PARIS: Après des mois de préparation, le gouvernement présente mercredi sa copie définitive pour une France "neutre en carbone" en 2050, qui se passerait du pétrole et du gaz, qui réchauffent l'atmosphère terrestre.

Cette troisième Stratégie nationale bas carbone (SNBC-3) doit être présentée dans la matinée au ministère de la Transition écologique à l'occasion d'une conférence, et être suivie par la publication d'un décret, attendu dans les prochains jours, selon le ministère.

Les "principales évolutions" du texte et son calendrier doivent notamment être présentés à la presse, indique le ministère, tout comme l'impact du plan d'électrification du gouvernement sur la trajectoire de décarbonation.

Le projet de feuille de route pour baisser les rejets de gaz à effet de serre de la France avait déjà été publié en décembre et devait ensuite faire l'objet d'une série de consultations par des instances diverses, avant celle du public.

Lors de la récente première conférence sur la sortie des énergies fossiles à Santa Marta (Colombie) fin avril, qui regroupait une cinquantaine de pays volontaires, les engagements français avaient été salués.

La France a présenté un document prévoyant notamment la fin de la consommation de charbon à horizon 2030, de pétrole d'ici à 2045 et de gaz fossile en 2050.

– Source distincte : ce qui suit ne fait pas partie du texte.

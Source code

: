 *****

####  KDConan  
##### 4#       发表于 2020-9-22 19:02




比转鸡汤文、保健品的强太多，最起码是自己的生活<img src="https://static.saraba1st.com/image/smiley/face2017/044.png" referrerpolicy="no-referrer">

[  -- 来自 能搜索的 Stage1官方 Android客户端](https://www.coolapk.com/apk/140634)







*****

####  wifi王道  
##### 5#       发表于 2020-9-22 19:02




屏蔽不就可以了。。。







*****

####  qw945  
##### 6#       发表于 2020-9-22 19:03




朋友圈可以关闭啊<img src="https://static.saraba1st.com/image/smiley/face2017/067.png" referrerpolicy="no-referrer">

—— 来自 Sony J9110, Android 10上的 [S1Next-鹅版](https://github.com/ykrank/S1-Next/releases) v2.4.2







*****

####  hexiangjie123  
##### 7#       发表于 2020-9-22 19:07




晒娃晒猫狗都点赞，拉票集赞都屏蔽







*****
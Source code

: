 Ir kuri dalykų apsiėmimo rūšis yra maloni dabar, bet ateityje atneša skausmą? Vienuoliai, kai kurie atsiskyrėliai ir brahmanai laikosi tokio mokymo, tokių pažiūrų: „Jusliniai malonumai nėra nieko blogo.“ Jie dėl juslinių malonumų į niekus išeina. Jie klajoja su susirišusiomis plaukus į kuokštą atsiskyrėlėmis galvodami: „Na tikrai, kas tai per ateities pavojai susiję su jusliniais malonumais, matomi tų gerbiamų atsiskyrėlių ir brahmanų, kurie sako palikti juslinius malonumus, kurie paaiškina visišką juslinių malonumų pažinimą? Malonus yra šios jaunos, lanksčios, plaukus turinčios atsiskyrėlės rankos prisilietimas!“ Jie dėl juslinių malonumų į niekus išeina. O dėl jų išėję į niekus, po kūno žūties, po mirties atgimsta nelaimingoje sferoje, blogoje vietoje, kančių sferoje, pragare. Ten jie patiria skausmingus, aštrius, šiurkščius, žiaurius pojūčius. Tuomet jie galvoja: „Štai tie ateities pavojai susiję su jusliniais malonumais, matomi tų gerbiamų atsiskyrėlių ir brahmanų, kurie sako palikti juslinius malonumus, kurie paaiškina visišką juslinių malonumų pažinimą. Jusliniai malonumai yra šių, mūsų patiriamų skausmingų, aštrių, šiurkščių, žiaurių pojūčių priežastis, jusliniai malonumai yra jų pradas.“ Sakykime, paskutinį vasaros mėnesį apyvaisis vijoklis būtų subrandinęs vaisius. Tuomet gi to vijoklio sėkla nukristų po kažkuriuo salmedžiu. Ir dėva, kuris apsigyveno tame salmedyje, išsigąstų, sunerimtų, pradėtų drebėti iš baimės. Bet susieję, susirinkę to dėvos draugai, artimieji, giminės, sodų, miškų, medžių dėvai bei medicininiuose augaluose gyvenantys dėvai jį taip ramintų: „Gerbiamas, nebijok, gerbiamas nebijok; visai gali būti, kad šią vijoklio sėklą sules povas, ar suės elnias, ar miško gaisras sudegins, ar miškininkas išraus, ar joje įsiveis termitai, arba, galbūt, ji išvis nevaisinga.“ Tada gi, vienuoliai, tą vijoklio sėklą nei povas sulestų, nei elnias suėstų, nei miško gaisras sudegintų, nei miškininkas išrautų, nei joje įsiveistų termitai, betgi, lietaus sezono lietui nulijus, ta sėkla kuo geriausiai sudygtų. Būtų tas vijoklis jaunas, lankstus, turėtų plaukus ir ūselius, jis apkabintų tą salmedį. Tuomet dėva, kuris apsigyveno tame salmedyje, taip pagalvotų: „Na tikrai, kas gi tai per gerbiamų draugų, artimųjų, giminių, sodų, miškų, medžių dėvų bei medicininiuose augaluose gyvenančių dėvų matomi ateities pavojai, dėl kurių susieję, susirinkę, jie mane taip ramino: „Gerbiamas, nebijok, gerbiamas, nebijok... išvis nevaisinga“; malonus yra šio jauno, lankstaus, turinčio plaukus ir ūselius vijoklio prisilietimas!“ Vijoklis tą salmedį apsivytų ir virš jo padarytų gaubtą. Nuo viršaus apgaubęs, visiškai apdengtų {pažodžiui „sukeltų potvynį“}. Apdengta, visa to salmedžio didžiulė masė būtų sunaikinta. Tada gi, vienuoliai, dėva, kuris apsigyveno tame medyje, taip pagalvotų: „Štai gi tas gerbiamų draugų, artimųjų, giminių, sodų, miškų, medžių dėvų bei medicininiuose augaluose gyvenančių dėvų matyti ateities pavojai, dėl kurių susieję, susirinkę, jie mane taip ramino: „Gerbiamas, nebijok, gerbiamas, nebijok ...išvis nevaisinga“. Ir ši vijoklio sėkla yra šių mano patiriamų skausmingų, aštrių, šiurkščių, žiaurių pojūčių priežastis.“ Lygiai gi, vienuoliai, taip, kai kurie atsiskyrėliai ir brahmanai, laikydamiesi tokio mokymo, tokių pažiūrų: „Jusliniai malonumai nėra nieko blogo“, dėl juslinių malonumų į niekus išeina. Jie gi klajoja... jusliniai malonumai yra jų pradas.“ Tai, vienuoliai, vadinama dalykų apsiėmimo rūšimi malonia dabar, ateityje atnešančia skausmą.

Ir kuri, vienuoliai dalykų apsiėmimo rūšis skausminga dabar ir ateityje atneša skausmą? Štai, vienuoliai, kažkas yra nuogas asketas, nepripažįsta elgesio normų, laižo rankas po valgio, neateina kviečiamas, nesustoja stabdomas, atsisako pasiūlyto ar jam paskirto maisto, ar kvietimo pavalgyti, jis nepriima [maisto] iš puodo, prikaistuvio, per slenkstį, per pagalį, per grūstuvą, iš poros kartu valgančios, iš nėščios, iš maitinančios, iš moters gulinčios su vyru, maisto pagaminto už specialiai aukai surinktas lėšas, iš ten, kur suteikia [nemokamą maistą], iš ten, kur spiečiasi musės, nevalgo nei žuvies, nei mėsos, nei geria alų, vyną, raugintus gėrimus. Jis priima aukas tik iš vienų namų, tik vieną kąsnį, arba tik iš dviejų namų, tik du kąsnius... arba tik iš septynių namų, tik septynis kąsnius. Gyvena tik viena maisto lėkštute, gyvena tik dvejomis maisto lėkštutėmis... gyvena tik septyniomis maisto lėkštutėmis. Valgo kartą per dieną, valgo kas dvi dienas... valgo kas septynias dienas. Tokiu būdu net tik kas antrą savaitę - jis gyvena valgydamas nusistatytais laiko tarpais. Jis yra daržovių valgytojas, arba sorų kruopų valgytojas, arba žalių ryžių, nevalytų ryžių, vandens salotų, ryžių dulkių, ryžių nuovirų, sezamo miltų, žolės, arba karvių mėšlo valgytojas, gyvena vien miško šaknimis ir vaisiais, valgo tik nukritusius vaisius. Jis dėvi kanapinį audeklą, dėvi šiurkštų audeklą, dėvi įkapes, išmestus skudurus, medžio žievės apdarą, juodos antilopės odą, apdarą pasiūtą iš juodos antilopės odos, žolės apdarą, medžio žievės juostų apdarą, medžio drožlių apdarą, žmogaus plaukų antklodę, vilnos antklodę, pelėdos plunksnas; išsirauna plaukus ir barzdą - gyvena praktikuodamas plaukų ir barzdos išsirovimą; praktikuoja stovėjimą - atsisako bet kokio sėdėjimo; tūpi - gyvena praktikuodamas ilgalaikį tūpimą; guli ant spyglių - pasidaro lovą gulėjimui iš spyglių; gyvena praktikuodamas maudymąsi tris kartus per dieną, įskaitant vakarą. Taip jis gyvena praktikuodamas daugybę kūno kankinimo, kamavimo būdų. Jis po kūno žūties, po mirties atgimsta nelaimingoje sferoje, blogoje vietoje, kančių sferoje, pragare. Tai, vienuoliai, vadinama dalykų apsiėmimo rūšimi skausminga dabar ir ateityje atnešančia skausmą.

Depuis, l'ouest de l'Europe a connu trois épisodes de chaleurs intenses en moins de deux mois, témoins des effets dévastateurs du réchauffement climatique principalement causé par la combustion du charbon, du pétrole et du gaz.

Le gouvernement a aussi annoncé en juin un gel de 163 millions d'euros sur le fonds vert, programme gouvernemental destiné à accélérer la transition écologique dans les collectivités locales, en dépit de l'urgence de la question climatique, venant poser avec insistance la question du financement par la France de son ambition en matière d'adaptation au changement climatique, à l'heure où les finances publiques sont exsangues.

La nouvelle stratégie climatique française ambitionne une baisse des émissions de gaz à effet de serre d'environ 4% par an pour la période 2024-2028, en vue d'atteindre la neutralité carbone en 2050.

Or la tendance actuelle (-1,5% en 2025) n'est pas alignée avec cette trajectoire, bien que le pays ait nettement fait baisser ses émissions au premier trimestre 2026 de 4,8% sur un an, à la faveur d'un recul des consommations de chauffage l'hiver dernier.

Pour accélérer, le gouvernement a lancé en avril un plan d'électrification de l'économie, de l'industrie aux transports en passant par le numérique.